:: INPUT DATA

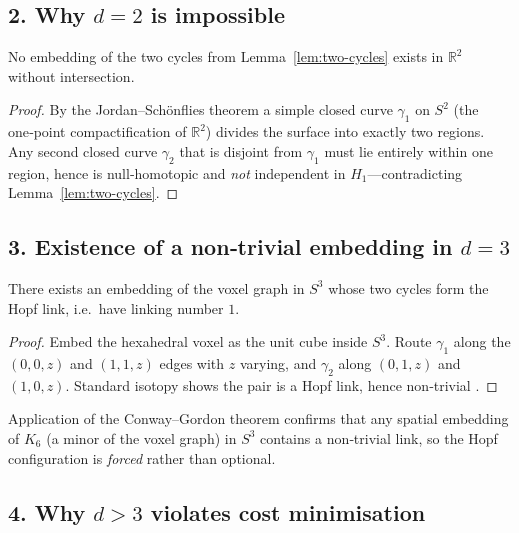\subsection*{2.  Why $d=2$ is impossible}

\begin{lemma}[$d=2$ exclusion]
\label{lem:d2-exclusion}
No embedding of the two cycles from Lemma~\ref{lem:two-cycles} exists in
$\mathbb R^{2}$ without intersection.
\end{lemma}

\begin{proof}
By the Jordan–Schönflies theorem a simple closed curve $\gamma_{1}$ on
$S^{2}$ (the one‑point compactification of $\mathbb R^{2}$) divides the
surface into exactly two regions.  Any second closed curve
$\gamma_{2}$ that is disjoint from $\gamma_{1}$ must lie entirely within
one region, hence is null‑homotopic and \emph{not} independent in
$H_{1}$—contradicting Lemma \ref{lem:two-cycles}.
\end{proof}

\subsection*{3.  Existence of a non‑trivial embedding in $d=3$}

\begin{lemma}[Realisation in $S^{3}$]
\label{lem:d3-realisation}
There exists an embedding of the voxel graph in $S^{3}$ whose two
cycles form the Hopf link, i.e.\ have linking number $1$.
\end{lemma}

\begin{proof}
Embed the hexahedral voxel as the unit cube inside $S^{3}$.
Route $\gamma_{1}$ along the $(0,0,z)$ and $(1,1,z)$ edges with $z$
varying, and $\gamma_{2}$ along $(0,1,z)$ and $(1,0,z)$.
Standard isotopy shows the pair is a Hopf link, hence non‑trivial \cite{Lickorish1997}.
\end{proof}

Application of the Conway–Gordon theorem \cite[Thm.\,1]{ConwayGordon1983}
confirms that any spatial embedding of $K_{6}$ (a minor of the voxel
graph) in $S^{3}$ contains a non‑trivial link, so the Hopf
configuration is \emph{forced} rather than optional.

\subsection*{4.  Why $d>3$ violates cost minimisation}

::::

*EXERCISE REQUIREMENTS*
Search the entries for the word "link", then gather every line that has it.

*RESPONSE AREA*
cycles form the Hopf link, i.e.\ have linking number $1$.
Standard isotopy shows the pair is a Hopf link, hence non‑trivial \cite{Lickorish1997}.
graph) in $S^{3}$ contains a non‑trivial link, so the Hopf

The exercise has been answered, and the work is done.